After that, they debated what their plan should be and where they should go when the weather finally allowed it. Raj and Emma thought they should just go to the closest because that would make for the quickest target, while Matt and Nicole thought that they should strike for Arden, the largest nearby city, where their river met the larger Mississippi-style river that flowed west to the sea. Benjamin thought they were both bad ideas. 

“There’s just too much we don’t know,” he said, “But the one thing I do know is that the ones closest to the danger will be the ones most prepared to fight. Anything along the forest here - they’ll be ready for us, but these little towns over here in the middle of nowhere? They’ve gotta be farming communities, or training grounds, or something like that. In my mind, that means big enough to have some kind of overseer but small enough that they might not have a whole army to throw at us.”

“Well, with their awful magic, those mages can turn everyone that works for them whenever they want, can’t they?” Nicole asked. 

Benjamin nodded. “That’s true. We just have to make sure they don’t get the chance to give any orders. If we can do that, then everyone should stay nice and docile like a beehive until we can set them free.”

If we can set them free, you mean,” Emma said, twisting the knife. 

It might have been Benjamin’s imagination, but he was pretty sure she was being more aggressive than ever since he’d shot her down a few weeks back, and he wasn’t sure how to take that.

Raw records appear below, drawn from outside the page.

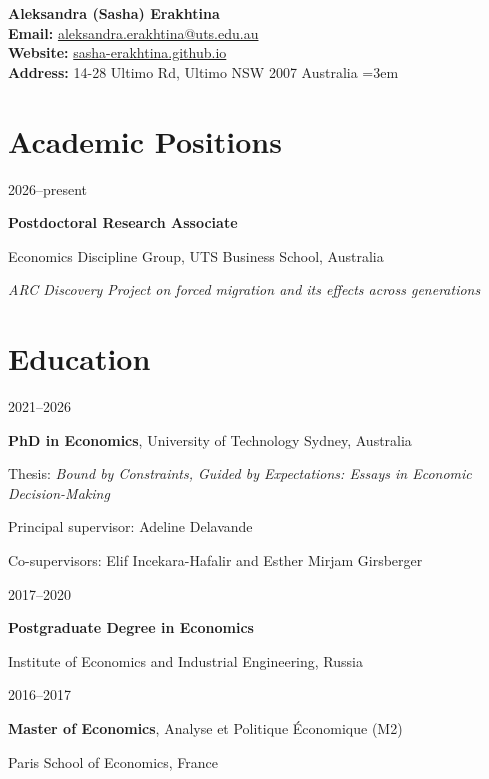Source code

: \documentclass[11pt,a4paper]{article}
\newif\ifphone
\newcommand{\username}{sasha-erakhtina}
\newcommand{\entry}[2]{%
  \begin{minipage}[t]{0.15\textwidth}\raggedright\small #1\end{minipage}%
  \hfill%
  \begin{minipage}[t]{0.83\textwidth}#2\end{minipage}%
  \par\vspace{5pt}}
\newcommand{\oneline}[1]{{\footnotesize\raggedright #1\par}}
\begin{document}

{\large \textbf{Aleksandra (Sasha) Erakhtina}}\\[5pt]
  { \textbf{Email:} \href{mailto:aleksandra.erakhtina@uts.edu.au}{aleksandra.erakhtina@uts.edu.au}}\\
  { \textbf{Website:} \href{https://\username.github.io}{\username.github.io}}%
  \ifphone\\
  {\small \textbf{Mobile:} +61 451 954 050}\fi\\
  { \textbf{Address:} 14-28 Ultimo Rd, Ultimo NSW 2007
Australia
}
\emergencystretch=3em


\section{Academic Positions}

\entry{2026--present}{\textbf{Postdoctoral Research Associate}\par
  Economics Discipline Group, UTS Business School, Australia\par
  {\small \textit{ARC Discovery Project on forced migration and its effects across generations}}}


\section{Education}

\entry{2021--2026}{\textbf{PhD in Economics}, 
  University of Technology Sydney, Australia\par
  \oneline{Thesis: \textit{Bound by Constraints, Guided by Expectations: Essays in Economic Decision-Making}}\par
  { Principal supervisor: Adeline Delavande}\par
  { Co-supervisors: Elif Incekara-Hafalir and Esther Mirjam Girsberger}}

\entry{2017--2020}{\textbf{Postgraduate Degree in Economics}\par
  Institute of Economics and Industrial Engineering, Russia}

\entry{2016--2017}{\textbf{Master of Economics}, Analyse et Politique Économique (M2) \par
  Paris School of Economics, France}
\end{document}
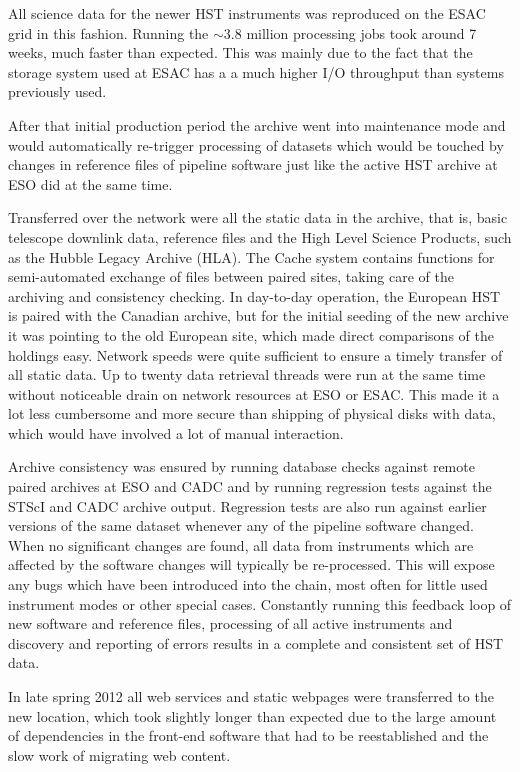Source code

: All science data for the newer HST instruments was reproduced on the ESAC grid in this fashion. 
Running the $\sim$3.8 million processing jobs took around 7 weeks, much faster than expected. This was mainly due to the fact that the storage system used at ESAC has a a much higher I/O throughput than systems previously used.

After that initial production period the archive went into maintenance mode and would automatically re-trigger processing of datasets which would be touched by changes in reference files of pipeline software just like the active HST archive at ESO did at the same time.

Transferred over the network were all the static data in the archive, that
is, basic telescope downlink data, reference
files and the High Level Science Products, such as the Hubble Legacy
Archive (HLA).
The  Cache system contains functions for semi-automated exchange of files between paired sites, taking care of the archiving and consistency checking. In day-to-day operation, the European HST is paired with the Canadian archive, but for the initial seeding of the new archive  it was pointing to the old European site, which made direct comparisons of the holdings easy. 
Network speeds were quite sufficient to ensure a timely transfer of all static data. Up to twenty data retrieval threads were run at the same time without noticeable drain on network resources at ESO or ESAC. This made it a lot less cumbersome and more secure than shipping of physical disks with data, which would have involved a lot of manual interaction.

Archive consistency was  ensured by running 
database checks against remote paired archives at ESO and CADC 
and by running regression tests against the STScI and CADC archive output.
Regression tests are also run against earlier versions of the same dataset whenever any of the pipeline software changed. When no significant changes are found, all data from instruments which are affected by the software changes will typically be re-processed. This will expose any bugs which have been introduced into the chain, most often for little used instrument modes or other special cases.
Constantly  running this feedback loop of new software and reference files, processing of all active instruments and discovery and reporting of errors 
results in a complete and consistent set of HST data. 

In late spring 2012 all web services and static webpages were transferred to the new location, which took slightly longer than expected due to the large amount of dependencies in the front-end software that had to be reestablished and the slow work of migrating web content.

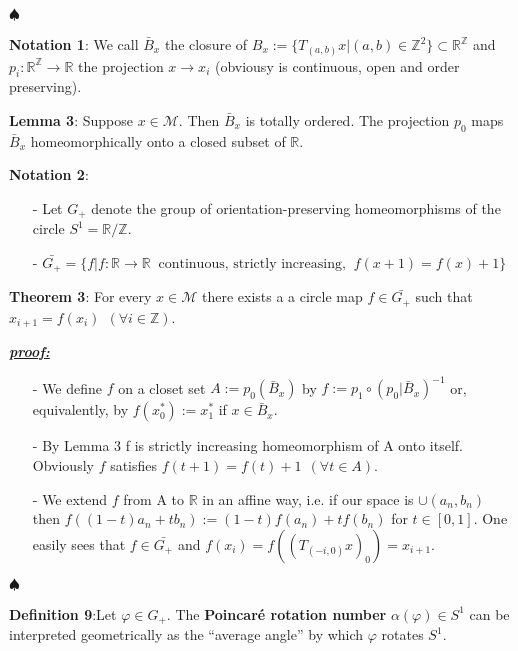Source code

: \documentclass{article}
\begin{document}
	\noindent $\spadesuit$
\color{black}

\noindent \textbf{Notation 1}: We call $\bar{B}_{x}$ the closure of $B_{x} := \{ T_{(a, b)} x | (a, b) \in \mathbb{Z}^{2}  \} \subset \mathbb{R}^{\mathbb{Z}}$ and $p_i: \mathbb{R}^{\mathbb{Z}} \rightarrow \mathbb{R}$ the projection $x \rightarrow x_i$ (obviousy is continuous, open and order preserving).  

\noindent \textbf{Lemma 3}: Suppose $x \in \mathcal{M}$. Then $\bar{B}_{x}$ is totally ordered. The projection $p_0$ maps $\bar{B}_{x}$  homeomorphically onto a closed subset of $\mathbb{R}$.

\noindent \textbf{Notation 2}:
\begin{itemize}
	\item[-]  Let $G_{+}$ denote the group of orientation-preserving homeomorphisms of the circle $S^{1} = \mathbb{R} / \mathbb{Z}$.
	\item[-] $\bar{G_{+}} = \{ f | f : \mathbb{R} \rightarrow \mathbb{R} \ \text{  continuous, strictly increasing, } \ f(x+ 1) = f(x) + 1 \}$
\end{itemize}

\noindent \textbf{Theorem 3}: For every $x \in \mathcal{M}$ there exists a a circle map $f \in \bar{G_{+}}$ such that $x_{i + 1} = f (x_i) \ \ (\forall i \in \mathbb{Z})$.


\color{blue}
	\noindent \underline{\textbf{\textit{proof:}}} 		
		\begin{itemize}
			\item[-] We define $f$ on a closet set $A:= p_{0} ( \bar{B}_{x})$ by $f:= p_{1} \circ (p_{0} | \bar{B}_{x} )^{-1}$ or, equivalently, by $f(x_{0}^{*}) := x_{1}^{*}$ if $x \in \bar{B}_{x}$.
			\item[-] By Lemma 3 f is strictly increasing homeomorphism of A onto itself. Obviously $f$ satisfies $f(t + 1) = f(t) + 1 \ \ (\forall t \in A)$.
			\item[-] We extend $f$ from A to $\mathbb{R}$ in an affine way, i.e. if our space is $\cup (a_n, b_n)$ then $f ( (1 -t)a_n + t b_n) := (1 - t)f(a_n) + t f(b_n)$ for $t \in [0, 1]$. One easily sees that $f \in \bar{G_{+}}$ and $f(x_i) = f ( (T_{(-i, 0)} x)_{0} ) = x_{i + 1}$.
		\end{itemize}
	
	\noindent $\spadesuit$
\color{black}

\noindent \textbf{Definition 9}:Let $\varphi \in G_{+}$. The \textbf{Poincar\'e rotation number} $\alpha( \varphi) \in S^{1}$ can be interpreted geometrically as the ``average angle'' by which $\varphi$ rotates $S^{1}$.
\end{document}
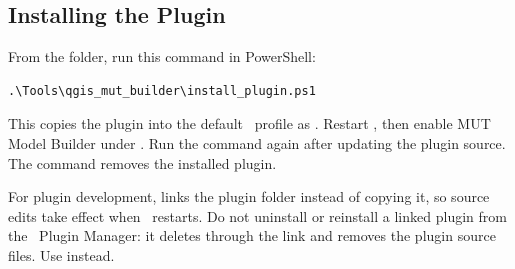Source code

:     \subsection{Installing the Plugin}
        From the  folder, run this command in PowerShell:
\begin{verbatim}
.\Tools\qgis_mut_builder\install_plugin.ps1
\end{verbatim}
        This copies the plugin into the default \qgis\ profile as .  Restart \qgis, then enable {\sf MUT Model Builder} under .  Run the command again after updating the plugin source.  The command  removes the installed plugin.

        For plugin development,  links the plugin folder instead of copying it, so source edits take effect when \qgis\ restarts.  Do not uninstall or reinstall a linked plugin from the \qgis\ Plugin Manager: it deletes through the link and removes the plugin source files.  Use  instead.

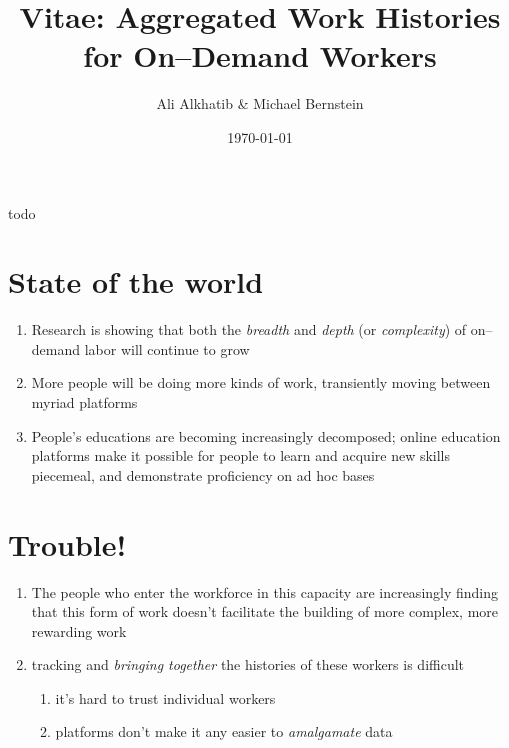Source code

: \documentclass[10pt]{article}
\title{Vitae: Aggregated Work Histories for On--Demand Workers}
\author{Ali Alkhatib \& Michael Bernstein}
\date{\today}
\makeatletter
\renewcommand{\maketitle}{\bgroup\setlength{\parindent}{0pt}
\begin{flushleft}
  {\scshape \Large \textbf{\@title}}

  \vspace{1ex}

  \@author
\end{flushleft}\egroup
}
\renewenvironment{abstract}{%
\hfill\begin{minipage}{0.95\textwidth}
\itshape
}
{
\bigskip
\end{minipage}}
\makeatother
\begin{document}
  \maketitle

\begin{abstract}
todo
\end{abstract}


\section*{State of the world}
\begin{enumerate}[noitemsep]
  \item Research is showing that both the \textit{breadth} and \textit{depth} (or \textit{complexity})
        of on--demand labor will continue to grow
  \item More people will be doing more kinds of work, transiently moving between myriad platforms
  \item People's educations are becoming increasingly decomposed;
  online education platforms make it possible for people to learn and acquire new skills piecemeal,
  and demonstrate proficiency on ad hoc bases
\end{enumerate}

\section*{Trouble!}
\begin{enumerate}[noitemsep]
  \item The people who enter the workforce in this capacity are increasingly finding that
        this form of work doesn't facilitate the building of more complex, more rewarding work
  \item tracking and \textit{bringing together} the histories of these workers is difficult
  \begin{enumerate}[noitemsep]
    \item it's hard to trust individual workers
    \item platforms don't make it any easier to \textit{amalgamate} data
  \end{enumerate}
\end{enumerate}
\end{document}
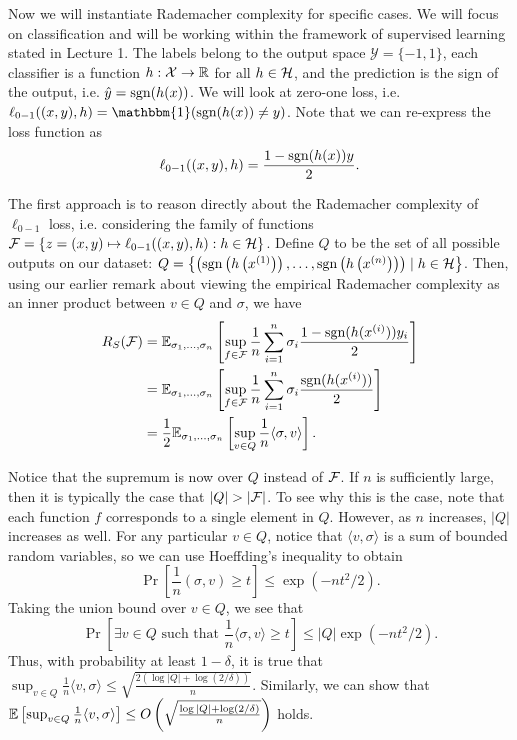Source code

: Now we will instantiate Rademacher complexity for specific cases. We will focus on classification and will be working within the framework of supervised learning stated in Lecture 1. The labels belong to the output space $\mathcal{Y} = \{-1, 1\}$, each classifier is a function $h:\mathcal{X}\to\mathbb R$ for all $h \in \mathcal H$, and the prediction is the sign of the output, i.e. $\hat{y} = \text{sgn}(h(x))$. We will look at zero-one loss, i.e. $\ell_{0-1}((x,y), h) = \mathbbm{1}(\sgn(h(x))\neq y)$. Note that we can re-express the loss function as
\begin{equation}
\ell_{0-1}((x,y), h) = \frac{1-\text{sgn}(h(x))y}{2}.
\end{equation}

The first approach is to reason directly about the Rademacher complexity of $\ell_{0-1}$ loss, i.e. considering the family of functions $\mathcal F = \left\{ z = (x, y) \mapsto \ell_{0-1}((x, y), h) : h \in \mathcal H \right\}$. Define $Q$ to be the set of all possible outputs on our dataset: $Q=\left\{\left(\text{sgn}\left(h\left(x^{(1)}\right)\right), \dots, \text{sgn} \left(h\left(x^{(n)}\right)\right)\right)\mid  h \in \mathcal H \right\}$. Then, using our earlier remark about viewing the empirical Rademacher complexity as an inner product between $v\in Q$ and $\sigma$, we have
\begin{align}
R_S(\mathcal F) &= \mathbb{E}_{\sigma_1,\dots, \sigma_n} \left[ \sup_{f\in \mathcal F} \frac{1}{n} \sum^n_{i=1} \sigma_i \frac{1-\text{sgn}(h(x^{(i)}))y_i}{2} \right] \\
&= \mathbb{E}_{\sigma_1,\dots, \sigma_n} \left[ \sup_{f\in \mathcal F} \frac{1}{n} \sum^n_{i=1} \sigma_i \frac{\text{sgn}(h(x^{(i)}))}{2} \right] \\
&= \frac{1}{2}\mathbb{E}_{\sigma_1,\dots, \sigma_n} \left[ \sup_{v\in Q} \frac{1}{n} \langle \sigma, v\rangle \right].
\end{align}

Notice that the supremum is now over $Q$ instead of $\mathcal F$. If $n$ is sufficiently large, then it is typically the case that $|Q|>|\cF|$. To see why this is the case, note that each function $f$ corresponds to a single element in $Q$. However, as $n$ increases, $|Q|$ increases as well. For any particular $v\in Q$, notice that $\langle v, \sigma\rangle$ is a sum of bounded random variables, so we can use Hoeffding's inequality to obtain
\begin{equation}
\Pr\left[\frac{1}{n}(\sigma, v) \geq t\right] \leq \exp (-n t^2 / 2).
\end{equation}
Taking the union bound over $v\in Q$, we see that 
\begin{equation}
    \Pr\left[\exists v\in Q \text{ such that } \frac{1}{n}\langle\sigma, v\rangle \geq t\right] \leq |Q| \exp (-nt^2 / 2).
\end{equation}
Thus, with probability at least $1-\delta$, it is true that $\sup _{v \in Q} \frac{1}{n}\langle v, \sigma \rangle \leq \sqrt{\frac{2(\log|Q| + \log (2/\delta))}{n}}$. Similarly, we can show that $\mathbb{E} \left[ \sup _{v \in Q} \frac{1}{n}\langle v, \sigma \rangle \right] \leq O\left(\sqrt{\frac{\log|Q| + \log (2/\delta)}{n}}\right)$ holds.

To her, everything had become a sort of combat, and he was sure that rejection ranked somewhere way up there. 

“What happened to the positive girl who always told us to do our best?” he shot back, twisting a knife of his own. “I miss her.”

This time, the sour look on her face was enough to make her leave the hovel, at least for a little bit, with the help of the furs that Raja had made for their watchmen. “I’m going to go look around, assholes.” she spat, and then she was gone, but the only one that seemed to miss her was Matt.

Benjamin allowed himself a moment to wonder if she was always like this, but he’d been too into her to notice or if everything that had happened had broken some important part inside of her. He didn’t dwell on it, though. They were all broken. 

“Alright, so when the snows melt, and we aren’t going to all die of frostbite, here’s what I think we should do,” Benjamin said finally, pulling the map closer to himself. A little disguise, a little luck, and a whole lot of programming, and he thought that just maybe they might be able to get a foothold on Rhulvin territory and start just the sort of insurgency that would let them catch these bastards by surprise.